It seems everyone is bullish on industrial real estate except for at least one well-known billionaire who has made a fortune investing in distressed real estate.
Equity International founder and chairman Sam Zell told Bloomberg he was more than skeptical about demand for the large amount of industrial space coming online nationwide. As e-commerce continues gain ground on brick and mortar retail stores, investors are betting big on industrial and warehouse space, which will supply the likes of Amazon. The market is soaring, but Zell is worried the market is… overzealous.
“My guess is that it’s getting too exciting and we’re building too much industrial space,” Zell said told Bloomberg on Monday. “I think we got a lot of people owning industrial space today and I’m not sure there are enough tenants.”
Zell’s comments came on the same day as real estate investment trust Prologis announced its $8.4 billion acquisition of rival DCT Industrial Trust. The deal would give Prologis an additional 71 million square feet of warehouse space in the U.S.
Industrial isn’t the only sector Zell is skeptical about. The other: office. The billionaire who gave himself the nickname the “Grave Dancer” for scooping up distressed real estate, said he doesn’t see demand for the “enormous office space” developers are adding around the country either.
“We need to have somewhat of a market clearing,” he said. “We’re a long way from that but when it starts, it’ll likely happen relatively quickly… there’s lot of stuff under construction and when that finishes, that’s like draining the swamp. You’ll find out who’s got tenants and who doesn’t.”
It’s safe to say Zell won’t be making any big investments through Equity any time soon. He said he doesn’t see the value out there as a buyer.
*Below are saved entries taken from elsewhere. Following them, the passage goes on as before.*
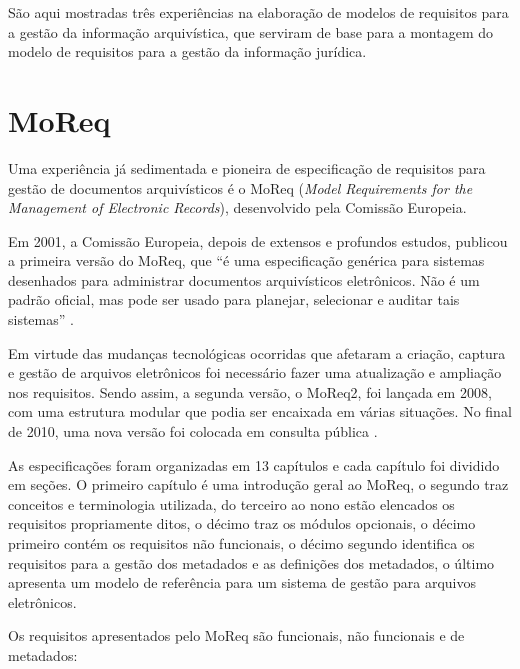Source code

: \documentclass[a4paper,11pt,openright,twoside,english,brazil]{abntex2}
\begin{document}
São aqui mostradas três experiências na elaboração de modelos de requisitos
para a gestão da informação arquivística, que serviram de base para a montagem
do modelo de requisitos para a gestão da informação jurídica.

\section{MoReq}

Uma experiência já sedimentada e pioneira de especificação de requisitos para
gestão de documentos arquivísticos é o MoReq (\emph{Model Requirements for the
Management of Electronic Records}), desenvolvido pela Comissão Europeia.

Em 2001, a Comissão Europeia, depois de extensos e profundos estudos, publicou a
primeira versão do MoReq, que ``é uma especificação genérica para sistemas
desenhados para administrar documentos arquivísticos eletrônicos. Não é um
padrão oficial, mas pode ser usado para planejar, selecionar e auditar tais
sistemas'' \cite{piers2003}.

Em virtude das mudanças tecnológicas ocorridas que afetaram a criação, captura e
gestão de arquivos eletrônicos foi necessário fazer uma atualização e ampliação
nos requisitos. Sendo assim, a segunda versão, o MoReq2, foi lançada em 2008,
com uma estrutura modular que podia ser encaixada em várias situações. No final
de 2010, uma nova versão foi colocada em consulta pública \cite{european2008}.

As especificações foram organizadas em 13 capítulos e cada capítulo foi dividido
em seções. O primeiro capítulo é uma introdução geral ao MoReq, o segundo traz
conceitos e terminologia utilizada, do terceiro ao nono estão elencados os
requisitos propriamente ditos, o décimo traz os módulos opcionais, o décimo
primeiro contém os requisitos não funcionais, o décimo segundo identifica os
requisitos para a gestão dos metadados e as definições dos metadados, o último
apresenta um modelo de referência para um sistema de gestão para arquivos
eletrônicos.

Os requisitos apresentados pelo MoReq são funcionais, não funcionais e de
metadados:
\end{document}
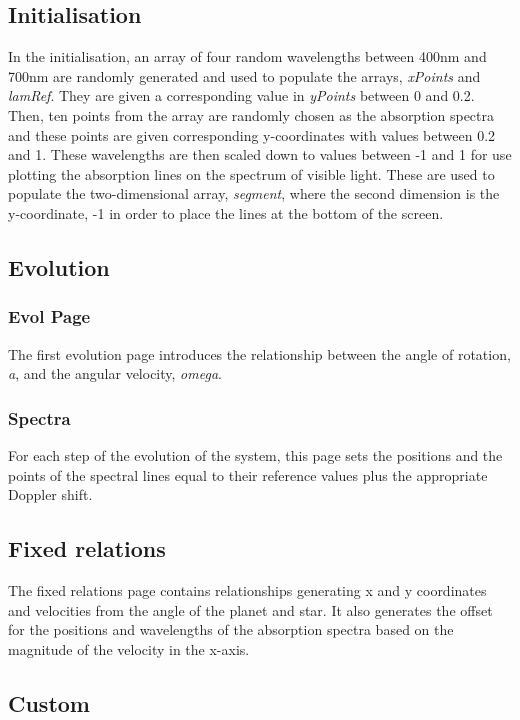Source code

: \subsection*{Initialisation}
\label{sec-3-2}

In the initialisation, an array of four random wavelengths between
400nm and 700nm are randomly generated and used to populate the
arrays, \emph{xPoints} and \emph{lamRef}. They are given a corresponding value
in \emph{yPoints} between 0 and 0.2. Then, ten points from the array are
randomly chosen as the absorption spectra and these points are given
corresponding y-coordinates with values between 0.2 and 1. These wavelengths are then scaled down to values
between -1 and 1 for use plotting the absorption lines on the spectrum
of visible light. These are used to populate the two-dimensional
array, \emph{segment}, where the second dimension is the y-coordinate, -1
in order to place the lines at the bottom of the screen.
\subsection*{Evolution}
\label{sec-3-3}
\subsubsection*{Evol Page}
\label{sec-3-3-1}

The first evolution page introduces the relationship between the angle of rotation, \emph{a}, and the angular velocity, \emph{omega}.
\subsubsection*{Spectra}
\label{sec-3-3-2}

For each step of the evolution of the system, this page sets the positions and the points of the spectral lines equal to their reference values plus the appropriate Doppler shift.
\subsection*{Fixed relations}
\label{sec-3-4}

The fixed relations page contains relationships generating x and y coordinates and velocities from the angle of the planet and star.
It also generates the offset for the positions and wavelengths of the absorption spectra based on the magnitude of the velocity in the x-axis.
\subsection*{Custom}
\label{sec-3-5}

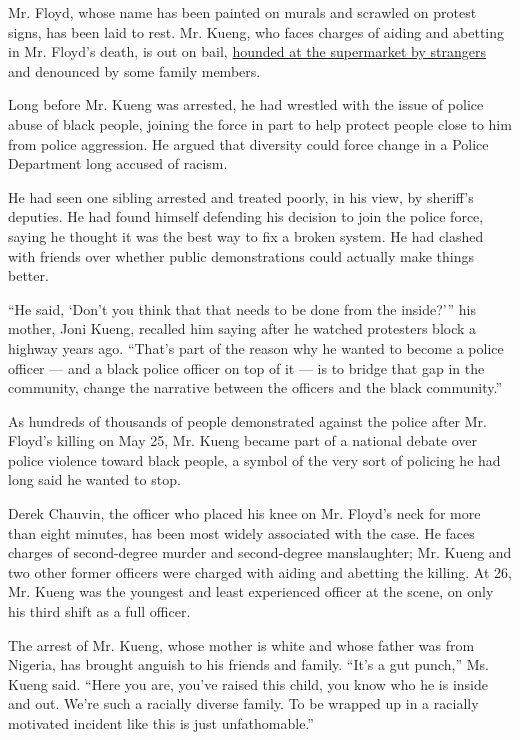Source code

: Mr. Floyd, whose name has been painted on murals and scrawled on protest
signs, has been laid to rest. Mr. Kueng, who faces charges of aiding and
abetting in Mr. Floyd's death, is out on bail,
\href{https://twitter.com/worldstar/status/1274746480486764544?s=21}{hounded
at the supermarket by strangers} and denounced by some family members.

Long before Mr. Kueng was arrested, he had wrestled with the issue of
police abuse of black people, joining the force in part to help protect
people close to him from police aggression. He argued that diversity
could force change in a Police Department long accused of racism.

He had seen one sibling arrested and treated poorly, in his view, by
sheriff's deputies. He had found himself defending his decision to join
the police force, saying he thought it was the best way to fix a broken
system. He had clashed with friends over whether public demonstrations
could actually make things better.

``He said, `Don't you think that that needs to be done from the
inside?''' his mother, Joni Kueng, recalled him saying after he watched
protesters block a highway years ago. ``That's part of the reason why he
wanted to become a police officer --- and a black police officer on top
of it --- is to bridge that gap in the community, change the narrative
between the officers and the black community.''

As hundreds of thousands of people demonstrated against the police after
Mr. Floyd's killing on May 25, Mr. Kueng became part of a national
debate over police violence toward black people, a symbol of the very
sort of policing he had long said he wanted to stop.

Derek Chauvin, the officer who placed his knee on Mr. Floyd's neck for
more than eight minutes, has been most widely associated with the case.
He faces charges of second-degree murder and second-degree manslaughter;
Mr. Kueng and two other former officers were charged with aiding and
abetting the killing. At 26, Mr. Kueng was the youngest and least
experienced officer at the scene, on only his third shift as a full
officer.

The arrest of Mr. Kueng, whose mother is white and whose father was from
Nigeria, has brought anguish to his friends and family. ``It's a gut
punch,'' Ms. Kueng said. ``Here you are, you've raised this child, you
know who he is inside and out. We're such a racially diverse family. To
be wrapped up in a racially motivated incident like this is just
unfathomable.''

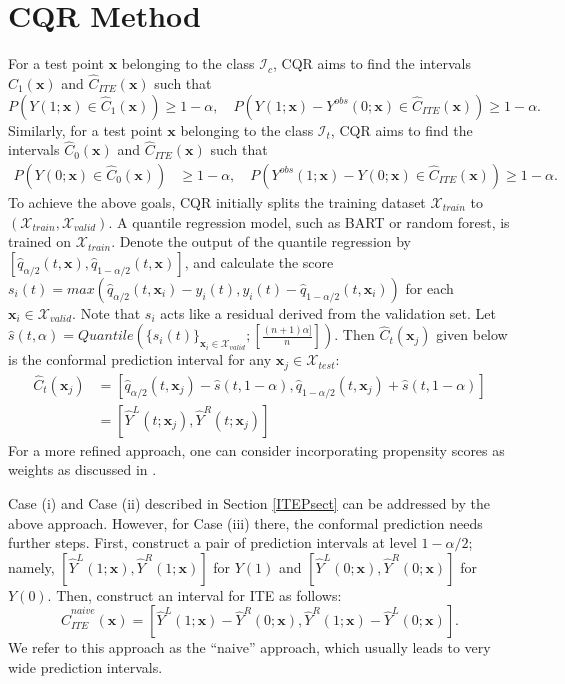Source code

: \documentclass[11pt]{article}
\newcommand{\bx}{{\boldsymbol x}}
\begin{document}
\section{CQR Method} \label{CQR}

For a test point $\bx$ belonging to the class $\mathcal{I}_c$, 
CQR aims to find the intervals $\hat{C}_1(\bx)$ and $\hat{C}_{ITE}(\bx)$ such that
\[
P(Y(1;\bx) \in \hat{C}_1(\bx))\geq 1-\alpha, \quad 
P(Y(1;\bx)-Y^{obs}(0;\bx)\in \hat{C}_{ITE}(\bx)) \geq 1-\alpha.
\]
Similarly, for a test point $\bx$ belonging to the class 
$\mathcal{I}_t$, 
CQR aims to find the intervals $\hat{C}_0(\bx)$ and $\hat{C}_{ITE}(\bx)$ such that
\[
\begin{split}
P(Y(0;\bx) \in \hat{C}_0(\bx)) & \geq 1-\alpha, \quad 
P(Y^{obs}(1;\bx)-Y(0;\bx)\in \hat{C}_{ITE}(\bx)) \geq 1-\alpha.
\end{split}
\]
To achieve the above goals, CQR initially splits the training dataset $\mathcal{X}_{train}$ to $(\mathcal{X}_{train},\mathcal{X}_{valid})$. A quantile regression model, such as BART or random forest, is trained on $\mathcal{X}_{train}$. Denote the output of the quantile regression by  $[\hat{q}_{\alpha/2}(t,\bx),\hat{q}_{1-\alpha/2}(t,\bx)]$, and calculate the score $s_i(t)=max( \hat{q}_{\alpha/2}(t,\bx_i)-y_i(t), y_i(t)-\hat{q}_{1-\alpha/2}(t,\bx_i))$ for each $\bx_i\in \mathcal{X}_{valid}$. 
Note that $s_i$ acts like a residual derived from the validation set. Let $\hat{s}(t,\alpha)=Quantile(\{s_i(t)\}_{\bx_i\in \mathcal{X}_{valid}};[\frac{(n+1)\alpha ]}{n}])$. Then   $\hat{C}_t(\bx_j)$ given below is the conformal prediction interval  for any $\bx_j\in \mathcal{X}_{test}$: 
\[
\begin{split}
    \hat{C}_t(\bx_j)&=[\hat{q}_{\alpha/2}(t,\bx_j)-\hat{s}(t,1-\alpha),\hat{q}_{1-\alpha/2}(t,\bx_j)+\hat{s}(t,1-\alpha)] \\ %
        &=[\hat{Y}^L(t;\bx_j),\hat{Y}^R(t;\bx_j)] 
\end{split}
\] 
For a more refined approach, one can consider incorporating propensity scores as weights as discussed in \cite{Tib2019wconformal}.

Case (i) and Case (ii) described in Section \ref{ITEPsect} can be addressed by the above approach. However, for Case (iii) there, the conformal prediction needs further steps. First, construct a pair of prediction intervals at level $1-\alpha/2$; namely, $[\hat{Y}^L(1;\bx),\hat{Y}^R(1;\bx)]$ for $Y(1)$ and $[\hat{Y}^L(0;\bx),\hat{Y}^R(0;\bx)]$ for $Y(0)$.  Then, construct an interval for ITE as follows:
\[
\hat{C}^{naive}_{ITE}(\bx)=[\hat{Y}^L(1;\bx)-\hat{Y}^R(0;\bx), \hat{Y}^R(1;\bx) -\hat{Y}^L(0;\bx) ].
\]
We refer to this approach as the ``naive'' approach, which usually leads to very wide 
prediction intervals. 
\end{document}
“I’m a little bit like that old Wendy’s commercial — ‘Where’s the beef?’” he said, later adding that “it is very hard to sit there and not pull the trigger, but it’s the guys who don’t pull the trigger who are around to pull it when it works.”
Instead, he’s selling to build up capital to deploy when the market takes a turn south, and mentioned Equity Commonwealth, the Chicago-based office REIT he acquired in 2014. The REIT has “done nothing but sell,” and built up $3.2 billion in cash to spend.
“And we’re just sitting there, waiting for the world to come to us,” he said.